Stephen Kent writes:
> At 7:44 AM -0700 8/15/01, Michael Thomas wrote:
> > Actually, what would make me most happy would be to
> > have a single IPsec extension header which does
> > *everything*. This helps on the code/message
> > compactness front, as well as simplifying the
> > number of SADB entries, different protocols
> > handling, header traversal, etc. It seems to me
> > that if we had modes like gzip-aes-cbc-sha1 for
> > ESP transforms, we could get rid of both AH and
> > IPCOMP.
> >
> > Mike
>
> This has been suggested before, and rejected.

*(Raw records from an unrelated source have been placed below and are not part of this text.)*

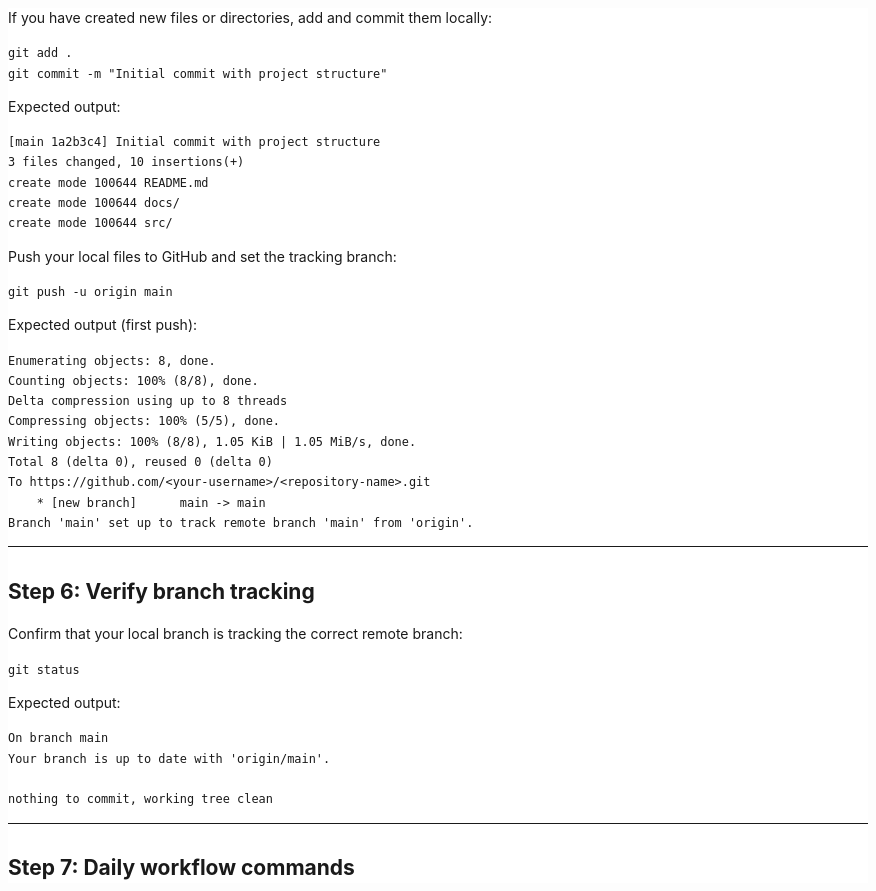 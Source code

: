 If you have created new files or directories, add and commit them locally:

```
git add .
git commit -m "Initial commit with project structure"
```

Expected output:

```
[main 1a2b3c4] Initial commit with project structure
3 files changed, 10 insertions(+)
create mode 100644 README.md
create mode 100644 docs/
create mode 100644 src/
```

Push your local files to GitHub and set the tracking branch:

```
git push -u origin main
```

Expected output (first push):

```
Enumerating objects: 8, done.
Counting objects: 100% (8/8), done.
Delta compression using up to 8 threads
Compressing objects: 100% (5/5), done.
Writing objects: 100% (8/8), 1.05 KiB | 1.05 MiB/s, done.
Total 8 (delta 0), reused 0 (delta 0)
To https://github.com/<your-username>/<repository-name>.git
    * [new branch]      main -> main
Branch 'main' set up to track remote branch 'main' from 'origin'.
```

---

## Step 6: Verify branch tracking

Confirm that your local branch is tracking the correct remote branch:

```
git status
```

Expected output:

```
On branch main
Your branch is up to date with 'origin/main'.

nothing to commit, working tree clean
```

---

## Step 7: Daily workflow commands
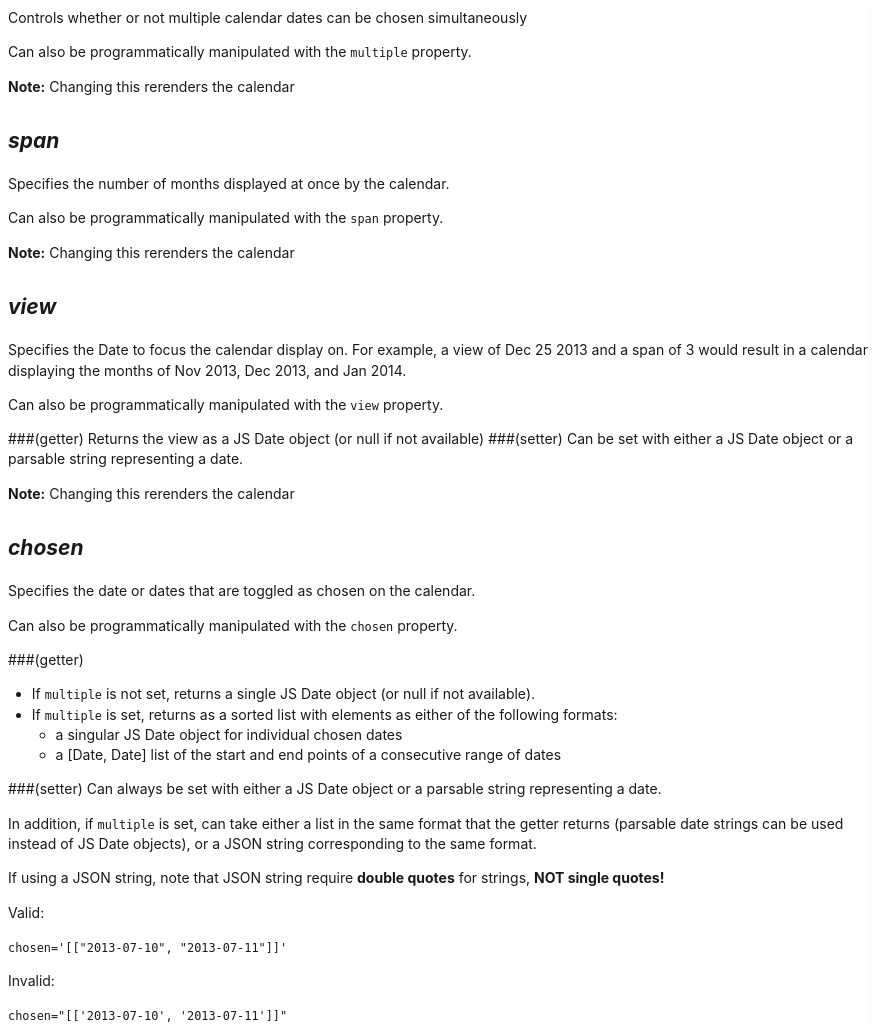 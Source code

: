 Controls whether or not multiple calendar dates can be chosen simultaneously

Can also be programmatically manipulated with the `multiple` property.

**Note:** Changing this rerenders the calendar

## ___span___

Specifies the number of months displayed at once by the calendar.

Can also be programmatically manipulated with the `span` property.

**Note:** Changing this rerenders the calendar

## ___view___

Specifies the Date to focus the calendar display on. For example, a view of Dec 25 2013 and a span of 3 would result in a calendar displaying the months of Nov 2013, Dec 2013, and Jan 2014.

Can also be programmatically manipulated with the `view` property.

###(getter)
 Returns the view as a JS Date object (or null if not available)
###(setter) 
Can be set with either a JS Date object or a parsable string representing a date.

**Note:** Changing this rerenders the calendar

## ___chosen___

Specifies the date or dates that are toggled as chosen on the calendar.

Can also be programmatically manipulated with the `chosen` property.

###(getter)

- If `multiple` is not set, returns a single JS Date object (or null if not available). 
- If `multiple` is set, returns as a sorted list with elements as either of the following formats:
  - a singular JS Date object for individual chosen dates
  - a [Date, Date] list of the start and end points of a consecutive range of dates

###(setter)
Can always be set with either a JS Date object or a parsable string representing a date.

In addition, if `multiple` is set, can take either a list in the same format that the getter returns (parsable date strings can be used instead of JS Date objects), or a JSON string corresponding to the same format.

If using a JSON string, note that JSON string require **double quotes** for strings, **NOT single quotes!**

Valid:
    
    chosen='[["2013-07-10", "2013-07-11"]]'

Invalid:
    
    chosen="[['2013-07-10', '2013-07-11']]"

In large part AH is
> ugly because it tries to cover the IP header, but there are so many
> fields that cannot be covered. this makes processing slower than ESP
> auth only. tunnel mode of auth only ESP addresses essentially all of
> the IPv4 motivations for having AH. The only open question is what
> IPv6 requirements are met by AH and not by this mode.
>
> So, if we don't find a really good reason to retain AH, there is no
> good reason to create a new, different protocol to accommodate this
> combination of features. Also, this sort of new protocol would be
> more complex than either AH or ESP alone, which raises questions
> about whether we have achieved anything. One can argue that two
> protocols, each of which is relatively simple, are better than one
> protocol that is more complex.
There's quite a bit of complexity added by the
addition and processing of multiple headers, both
on the keying front and the kernel tasks. Interaction
between the modes/headers requires a lot of explanation in
2401, for example, and is frankly pretty confusing.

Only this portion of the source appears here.